Colin Firth, as the titular King, and Geoffrey Rush, as Logue, both deliver command performances. Firth won the Oscar for Best Actor with a tense portrayal that conveys a constant sense of anxiety whenever he’s asked to speak in any kind of difficult situation, often evoking that dread through slight changes in his facial expression or a sudden explosion of temper (where the rage is merely a cover for an inner fear). But while Rush was challenged less by his role, his performance seemed totally effortless, exuding a calm confidence when his character is at work that proves superficial in the handful of scenes when he’s outside that sphere. (Rush won the Oscar for Best Actor in 1996 for another brilliant performance as a musical prodigy who suffers a breakdown due to schizoaffective disorder in the marvelous film Shine.)
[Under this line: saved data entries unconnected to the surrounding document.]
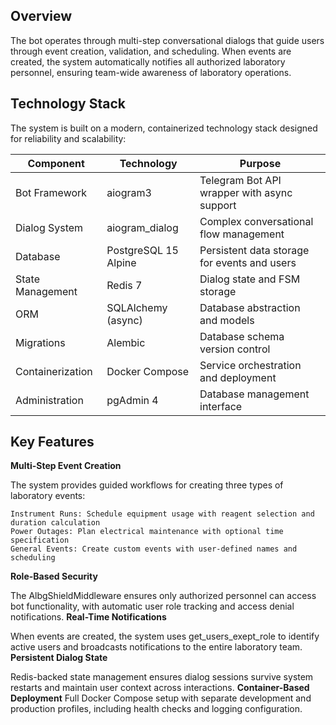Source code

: Overview
--
The bot operates through multi-step conversational dialogs that guide users through event creation, validation, and scheduling. 
When events are created, the system automatically notifies all authorized laboratory personnel, ensuring team-wide awareness of laboratory operations.

Technology Stack
--
The system is built on a modern, containerized technology stack designed for reliability and scalability:

| Component          | Technology               | Purpose                                           |
|--------------------|--------------------------|---------------------------------------------------|
| Bot Framework      | aiogram3                 | Telegram Bot API wrapper with async support       |
| Dialog System      | aiogram_dialog           | Complex conversational flow management            |
| Database           | PostgreSQL 15 Alpine     | Persistent data storage for events and users      |
| State Management   | Redis 7                  | Dialog state and FSM storage                      |
| ORM                | SQLAlchemy (async)       | Database abstraction and models                   |
| Migrations         | Alembic                  | Database schema version control                   |
| Containerization   | Docker Compose           | Service orchestration and deployment              |
| Administration     | pgAdmin 4                | Database management interface                     |

Key Features
--
**Multi-Step Event Creation**

The system provides guided workflows for creating three types of laboratory events:

    Instrument Runs: Schedule equipment usage with reagent selection and duration calculation
    Power Outages: Plan electrical maintenance with optional time specification
    General Events: Create custom events with user-defined names and scheduling

**Role-Based Security**

The AlbgShieldMiddleware ensures only authorized personnel can access bot functionality, with automatic user role tracking and access denial notifications.
**Real-Time Notifications**

When events are created, the system uses get_users_exept_role to identify active users and broadcasts notifications to the entire laboratory team.
**Persistent Dialog State**

Redis-backed state management ensures dialog sessions survive system restarts and maintain user context across interactions.
**Container-Based Deployment**
Full Docker Compose setup with separate development and production profiles, including health checks and logging configuration.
No other character receives close to the screen time of the two leads, although there’s talent in abundance. Derek Jacobi is somewhat wasted as the sycophantic Archbishop of Canterbury, while Helena Bonham Carter provides a cornucopia of pained, worried expressions as Albert’s confident wife Elizabeth. I didn’t even recognize Guy Pearce as the rakish yet vaguely effeminate Prince Edward. The film also reunites Firth with Jennifer Ehle, who plays Logue’s wife Myrtle here but is best known for playing Elizabeth Bennet to Firth’s Mr. Darcy in the BBC’s canonical adaptation of Pride and Prejudice.

Where screenwriter David Seidler and director Tom Hooper succeed most is in the film’s pacing. The story requires scenes of struggle for Prince Albert, but aside from the first, which introduces the film’s main dramatic element to the audience, we are never forced to endure the embarrassment for long. And while they sacrificed some historical accuracy by condensing the time Logue and the Prince worked together and by delaying the benefits the Prince received from the therapy until the final speech, it gave the film the necessary tension to allow that final speech – after England’s declaration of war on Germany in 1939 – to become an emotional crescendo that closes the film.

The most touching scene, other than the King’s success and the applause he receives from his inner circle (after they all clearly doubted his ability to do it), was when he returns from his coronation and his two daughters see him in full regalia. The two young actresses playing Princesses Margaret and Elizabeth (the current Queen Elizabeth II) are asked to do very little in this film, but their expressions are priceless: he left the house as “Daddy,” but returned as a king, and I doubt there’s a little girl in the world who wouldn’t be impressed to see her father in that costume.

Two interesting side notes on this film: The writer delayed pursuing production of the film at the request of King George VI’s widow Elizabeth (known to my generation as the Queen Mother or the “Queen Mum”), who asked him to wait until after her death because she found the memories of that period too painful; and (per Wikipedia) nine weeks before filming began, someone discovered several of Logue’s notebooks from that time period, allowing the writer to incorporate some of that material into the final version of the script.

Next film in the queue is True Grit. Several of your top suggestions, including Inception, The Lives of Others, and The Social Network, aren’t available for rental on iPad, so they’ll have to wait a bit.